I hope I survive. Is that so much to expect? I still believe I have things to live for. I have a daily newspaper subscription I just mailed in the check for two weeks ago. Someone needs to feed my dog. I've got plants to water, including tomatoes. Plus there's always spite. Sometimes, dammit, I keep living just out of spite, pure cussedness. A lot of people want me dead, these librarian bastards for one. They see me as a thorn in their side. Sure, they keep up the renaissance facade, but someone -- me -- keeps pulling the mask off. If they didn't have so many good books and CDs I'd say, Shut the whole place down!

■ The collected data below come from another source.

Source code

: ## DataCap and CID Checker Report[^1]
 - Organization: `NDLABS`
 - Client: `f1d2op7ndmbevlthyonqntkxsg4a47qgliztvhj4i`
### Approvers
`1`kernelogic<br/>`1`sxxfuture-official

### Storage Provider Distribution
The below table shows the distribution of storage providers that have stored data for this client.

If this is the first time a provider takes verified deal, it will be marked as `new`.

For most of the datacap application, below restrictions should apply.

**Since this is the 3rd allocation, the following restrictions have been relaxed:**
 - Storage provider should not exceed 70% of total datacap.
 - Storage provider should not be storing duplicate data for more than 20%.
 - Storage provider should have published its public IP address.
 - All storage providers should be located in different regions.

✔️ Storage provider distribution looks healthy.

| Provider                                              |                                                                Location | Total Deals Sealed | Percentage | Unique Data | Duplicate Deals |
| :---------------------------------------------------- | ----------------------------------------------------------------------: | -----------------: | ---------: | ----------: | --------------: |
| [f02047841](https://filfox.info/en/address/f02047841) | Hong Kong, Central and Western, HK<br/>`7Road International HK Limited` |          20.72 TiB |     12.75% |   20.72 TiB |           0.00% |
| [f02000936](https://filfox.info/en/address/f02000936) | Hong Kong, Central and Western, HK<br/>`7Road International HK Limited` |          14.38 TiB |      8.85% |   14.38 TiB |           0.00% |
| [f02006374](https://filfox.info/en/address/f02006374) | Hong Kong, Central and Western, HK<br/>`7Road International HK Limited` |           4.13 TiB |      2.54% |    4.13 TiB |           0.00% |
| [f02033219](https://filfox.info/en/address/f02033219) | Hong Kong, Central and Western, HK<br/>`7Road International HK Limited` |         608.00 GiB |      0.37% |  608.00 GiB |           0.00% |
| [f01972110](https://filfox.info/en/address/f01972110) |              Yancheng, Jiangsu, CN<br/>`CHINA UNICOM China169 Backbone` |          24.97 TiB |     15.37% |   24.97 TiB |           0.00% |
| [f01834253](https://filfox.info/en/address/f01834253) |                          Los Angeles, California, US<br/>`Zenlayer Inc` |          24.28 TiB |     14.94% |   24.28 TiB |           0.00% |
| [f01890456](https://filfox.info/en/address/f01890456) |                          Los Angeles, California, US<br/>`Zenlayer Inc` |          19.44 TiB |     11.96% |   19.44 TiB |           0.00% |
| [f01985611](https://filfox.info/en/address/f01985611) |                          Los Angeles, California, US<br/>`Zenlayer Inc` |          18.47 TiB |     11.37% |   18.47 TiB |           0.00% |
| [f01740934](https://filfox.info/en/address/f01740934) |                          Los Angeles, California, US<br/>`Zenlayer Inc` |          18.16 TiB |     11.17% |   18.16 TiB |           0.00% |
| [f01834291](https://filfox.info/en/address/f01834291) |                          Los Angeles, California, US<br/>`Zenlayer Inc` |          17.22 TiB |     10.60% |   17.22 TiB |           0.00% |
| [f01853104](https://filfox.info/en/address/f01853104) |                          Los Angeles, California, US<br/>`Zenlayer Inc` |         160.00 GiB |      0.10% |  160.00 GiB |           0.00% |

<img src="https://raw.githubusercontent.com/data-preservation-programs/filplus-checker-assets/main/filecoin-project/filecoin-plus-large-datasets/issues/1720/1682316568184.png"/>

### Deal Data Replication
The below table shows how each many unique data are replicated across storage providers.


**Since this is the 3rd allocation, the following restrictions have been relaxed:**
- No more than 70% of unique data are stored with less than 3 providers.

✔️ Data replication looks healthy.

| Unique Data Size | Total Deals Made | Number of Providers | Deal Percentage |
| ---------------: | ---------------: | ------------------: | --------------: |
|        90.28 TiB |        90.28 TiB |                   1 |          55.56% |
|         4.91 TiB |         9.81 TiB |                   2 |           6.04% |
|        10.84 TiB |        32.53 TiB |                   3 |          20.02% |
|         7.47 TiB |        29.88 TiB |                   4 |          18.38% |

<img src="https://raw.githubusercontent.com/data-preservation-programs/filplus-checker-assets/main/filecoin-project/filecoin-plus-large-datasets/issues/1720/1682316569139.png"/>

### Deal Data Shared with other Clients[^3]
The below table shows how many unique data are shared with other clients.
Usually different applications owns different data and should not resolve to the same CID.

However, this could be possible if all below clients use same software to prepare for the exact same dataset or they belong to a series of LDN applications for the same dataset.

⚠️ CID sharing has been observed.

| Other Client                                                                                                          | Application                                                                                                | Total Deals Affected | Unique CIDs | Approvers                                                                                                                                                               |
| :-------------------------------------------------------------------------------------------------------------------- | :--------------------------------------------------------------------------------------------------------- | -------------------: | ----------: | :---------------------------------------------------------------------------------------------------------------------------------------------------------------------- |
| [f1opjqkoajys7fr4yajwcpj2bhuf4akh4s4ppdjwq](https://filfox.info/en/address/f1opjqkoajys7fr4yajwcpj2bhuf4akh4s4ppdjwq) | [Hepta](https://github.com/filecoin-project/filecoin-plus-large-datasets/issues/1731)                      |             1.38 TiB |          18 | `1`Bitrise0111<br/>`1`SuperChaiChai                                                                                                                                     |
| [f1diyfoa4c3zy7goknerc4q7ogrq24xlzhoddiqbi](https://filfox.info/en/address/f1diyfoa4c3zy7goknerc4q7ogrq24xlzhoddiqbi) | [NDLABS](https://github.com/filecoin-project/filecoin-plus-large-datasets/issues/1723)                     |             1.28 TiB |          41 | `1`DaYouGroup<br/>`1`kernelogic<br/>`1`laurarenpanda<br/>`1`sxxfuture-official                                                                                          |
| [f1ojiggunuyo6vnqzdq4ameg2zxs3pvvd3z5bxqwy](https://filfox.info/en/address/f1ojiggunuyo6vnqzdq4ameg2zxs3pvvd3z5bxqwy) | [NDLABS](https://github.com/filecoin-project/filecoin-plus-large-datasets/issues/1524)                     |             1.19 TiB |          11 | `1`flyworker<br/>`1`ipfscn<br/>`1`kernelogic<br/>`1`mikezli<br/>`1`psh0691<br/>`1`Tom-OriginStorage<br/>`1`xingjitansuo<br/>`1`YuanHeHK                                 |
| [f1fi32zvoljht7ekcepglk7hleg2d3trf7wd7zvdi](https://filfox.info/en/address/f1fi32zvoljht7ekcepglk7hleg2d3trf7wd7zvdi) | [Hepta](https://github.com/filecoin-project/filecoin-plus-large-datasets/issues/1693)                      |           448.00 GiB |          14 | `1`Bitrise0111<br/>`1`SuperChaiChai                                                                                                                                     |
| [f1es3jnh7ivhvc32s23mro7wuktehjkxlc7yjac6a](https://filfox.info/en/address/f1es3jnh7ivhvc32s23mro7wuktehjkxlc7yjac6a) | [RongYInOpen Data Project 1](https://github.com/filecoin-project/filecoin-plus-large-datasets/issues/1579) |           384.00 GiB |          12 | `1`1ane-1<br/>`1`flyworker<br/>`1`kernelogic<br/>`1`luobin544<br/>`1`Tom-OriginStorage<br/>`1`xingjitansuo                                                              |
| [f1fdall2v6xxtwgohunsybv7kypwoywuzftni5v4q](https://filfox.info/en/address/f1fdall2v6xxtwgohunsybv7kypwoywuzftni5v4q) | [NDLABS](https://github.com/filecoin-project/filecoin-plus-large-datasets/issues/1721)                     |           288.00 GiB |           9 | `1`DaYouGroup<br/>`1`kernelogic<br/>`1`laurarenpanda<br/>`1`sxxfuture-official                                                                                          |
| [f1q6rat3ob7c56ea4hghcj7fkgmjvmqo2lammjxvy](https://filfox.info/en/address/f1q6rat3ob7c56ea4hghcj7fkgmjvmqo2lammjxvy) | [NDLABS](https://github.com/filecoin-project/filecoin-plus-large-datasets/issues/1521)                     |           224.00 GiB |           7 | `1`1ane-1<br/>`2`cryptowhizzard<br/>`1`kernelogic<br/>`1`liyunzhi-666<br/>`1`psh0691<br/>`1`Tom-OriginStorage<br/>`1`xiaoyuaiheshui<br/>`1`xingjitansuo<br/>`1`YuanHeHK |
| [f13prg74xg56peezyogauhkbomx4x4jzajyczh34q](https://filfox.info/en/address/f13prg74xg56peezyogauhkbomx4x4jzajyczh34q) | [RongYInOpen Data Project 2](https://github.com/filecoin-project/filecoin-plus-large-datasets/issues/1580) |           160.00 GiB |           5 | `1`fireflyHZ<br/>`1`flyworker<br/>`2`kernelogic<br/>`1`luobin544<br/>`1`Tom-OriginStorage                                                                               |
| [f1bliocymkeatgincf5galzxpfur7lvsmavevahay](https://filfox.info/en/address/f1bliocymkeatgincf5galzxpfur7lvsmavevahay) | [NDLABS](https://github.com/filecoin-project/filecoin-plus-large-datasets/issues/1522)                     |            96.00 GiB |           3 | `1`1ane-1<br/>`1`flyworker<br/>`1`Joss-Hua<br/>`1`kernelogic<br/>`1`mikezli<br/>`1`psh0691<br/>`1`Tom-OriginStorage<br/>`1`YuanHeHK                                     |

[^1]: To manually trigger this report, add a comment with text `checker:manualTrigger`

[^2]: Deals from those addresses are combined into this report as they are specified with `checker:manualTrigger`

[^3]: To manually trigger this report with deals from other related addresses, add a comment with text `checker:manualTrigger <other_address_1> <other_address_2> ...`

I'm not for sure the iron maiden isn't eavesdropping on me typing this. She has a computer in front of her. Probably knows how to use it. If you were so toxic that people couldn't stand to be around you, wouldn't you look for every advantage? Some use the computer out of goodwill, and some with bad. I suppose I should rejoice that people use them at all. If it betters them. Or hones their craft. Although in this case, when it's pure evil, whether that should be encouraged remains debatable.

No doubt she has her reasons. And probably even a weird, perverted sense of joy ... Which, honestly, I guess would be kind of fun, to nail people left and right for offenses, if you're into that. It'd be an interesting job. Except my personality is more or less such that I'd allow almost anything. Then people would be running wild and I'd suddenly realize, I should have been more strict. Still, she could loosen the puss strings a little, couldn't she? ... get the sour off her face.

Oops, gotta go! She's floating this way!